Work instruction> Which lines in the entries below contain the string "nodejs"? Show each of them in full.

= Beginning of Section =

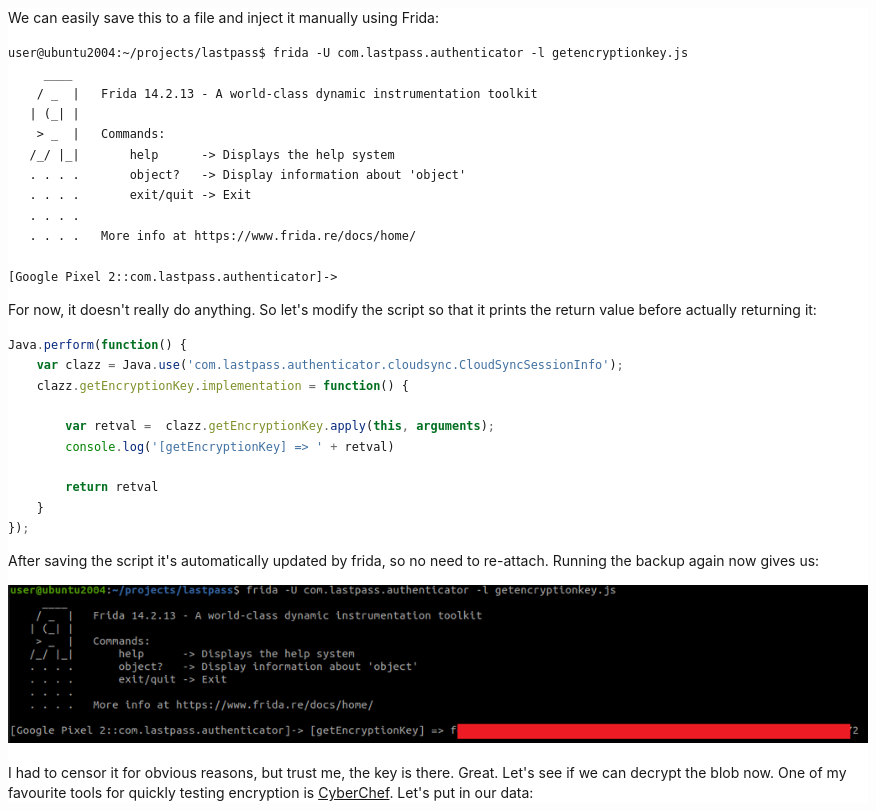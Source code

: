 We can easily save this to a file and inject it manually using Frida:

```shell
user@ubuntu2004:~/projects/lastpass$ frida -U com.lastpass.authenticator -l getencryptionkey.js 
     ____
    / _  |   Frida 14.2.13 - A world-class dynamic instrumentation toolkit
   | (_| |
    > _  |   Commands:
   /_/ |_|       help      -> Displays the help system
   . . . .       object?   -> Display information about 'object'
   . . . .       exit/quit -> Exit
   . . . .
   . . . .   More info at https://www.frida.re/docs/home/
                                                                                
[Google Pixel 2::com.lastpass.authenticator]->  
```

For now, it doesn't really do anything. So let's modify the script so that it prints the return value before actually returning it:

```javascript
Java.perform(function() {
    var clazz = Java.use('com.lastpass.authenticator.cloudsync.CloudSyncSessionInfo');
    clazz.getEncryptionKey.implementation = function() {

        var retval =  clazz.getEncryptionKey.apply(this, arguments);
        console.log('[getEncryptionKey] => ' + retval)

        return retval
    }
});

```

After saving the script it's automatically updated by frida, so no need to re-attach. Running the backup again now gives us:

![](/assets/img/lastpass-authenticator/console-log.png)

I had to censor it for obvious reasons, but trust me, the key is there. Great. Let's see if we can decrypt the blob now. One of my favourite tools for quickly testing encryption is [CyberChef](https://gchq.github.io/CyberChef/). Let's put in our data:
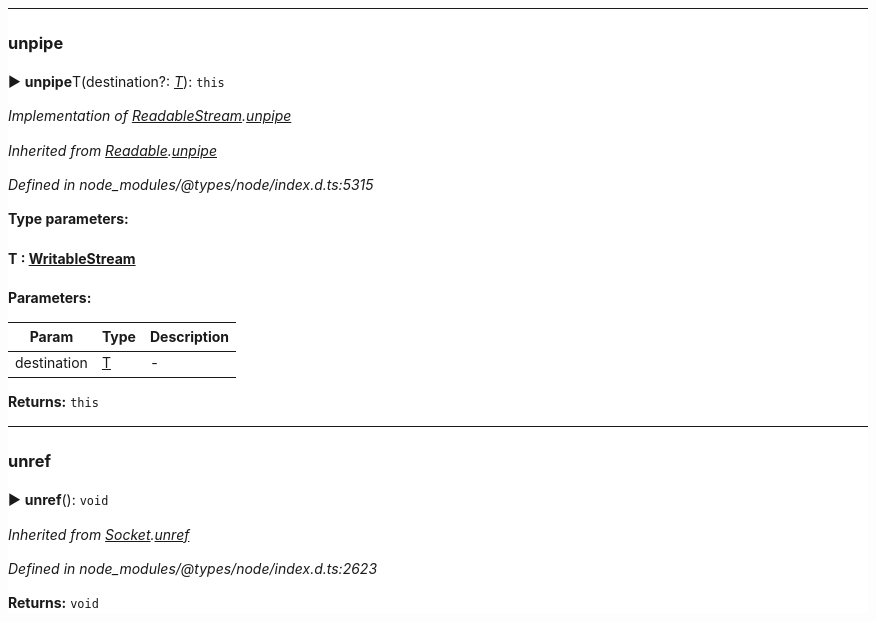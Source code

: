 

___

<a id="unpipe"></a>

###  unpipe

► **unpipe**T(destination?: *[T]()*): `this`



*Implementation of [ReadableStream](../interfaces/_node_modules__types_node_index_d_.nodejs.readablestream.md).[unpipe](../interfaces/_node_modules__types_node_index_d_.nodejs.readablestream.md#unpipe)*

*Inherited from [Readable](_node_modules__types_node_index_d_._stream_.internal.readable.md).[unpipe](_node_modules__types_node_index_d_._stream_.internal.readable.md#unpipe)*

*Defined in node_modules/@types/node/index.d.ts:5315*



**Type parameters:**

#### T :  [WritableStream](../interfaces/_node_modules__types_node_index_d_.nodejs.writablestream.md)
**Parameters:**

| Param | Type | Description |
| ------ | ------ | ------ |
| destination | [T]()   |  - |





**Returns:** `this`





___

<a id="unref"></a>

###  unref

► **unref**(): `void`



*Inherited from [Socket](_node_modules__types_node_index_d_._net_.socket.md).[unref](_node_modules__types_node_index_d_._net_.socket.md#unref)*

*Defined in node_modules/@types/node/index.d.ts:2623*





**Returns:** `void`


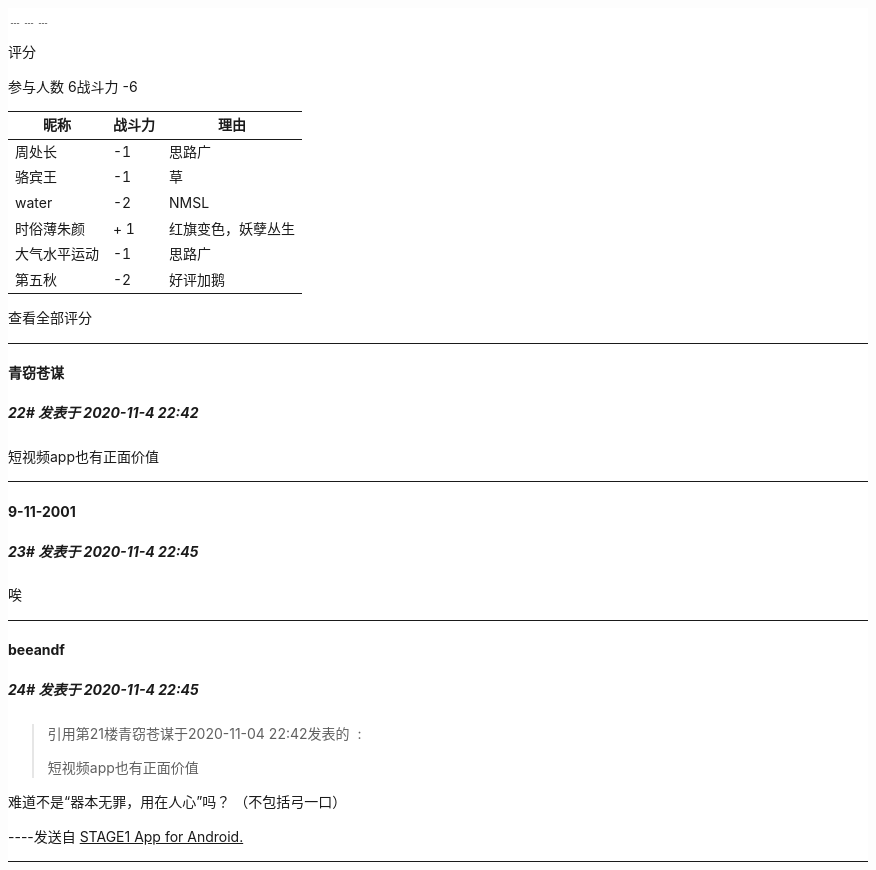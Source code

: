 
﹍﹍﹍

评分


 参与人数 6战斗力 -6

|昵称|战斗力|理由|
|----|---|---|
| 周处长|-1|思路广|
| 骆宾王|-1|草|
| water|-2|NMSL|
| 时俗薄朱颜| + 1|红旗变色，妖孽丛生|
| 大气水平运动|-1|思路广|
| 第五秋|-2|好评加鹅|


查看全部评分


-----

####  青窃苍谋  
##### 22#       发表于 2020-11-4 22:42


短视频app也有正面价值


-----

####  9-11-2001  
##### 23#       发表于 2020-11-4 22:45


唉


-----

####  beeandf  
##### 24#       发表于 2020-11-4 22:45


<blockquote>引用第21楼青窃苍谋于2020-11-04 22:42发表的  :

短视频app也有正面价值</blockquote>

难道不是“器本无罪，用在人心”吗？
（不包括弓一口）


----发送自 [STAGE1 App for Android.](http://stage1.5j4m.com/?1.32)


-----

= End of Section =

Reply to the task>
*Implementation of [ReadableStream](../interfaces/_node_modules__types_node_index_d_.nodejs.readablestream.md).[unpipe](../interfaces/_node_modules__types_node_index_d_.nodejs.readablestream.md#unpipe)*
#### T :  [WritableStream](../interfaces/_node_modules__types_node_index_d_.nodejs.writablestream.md)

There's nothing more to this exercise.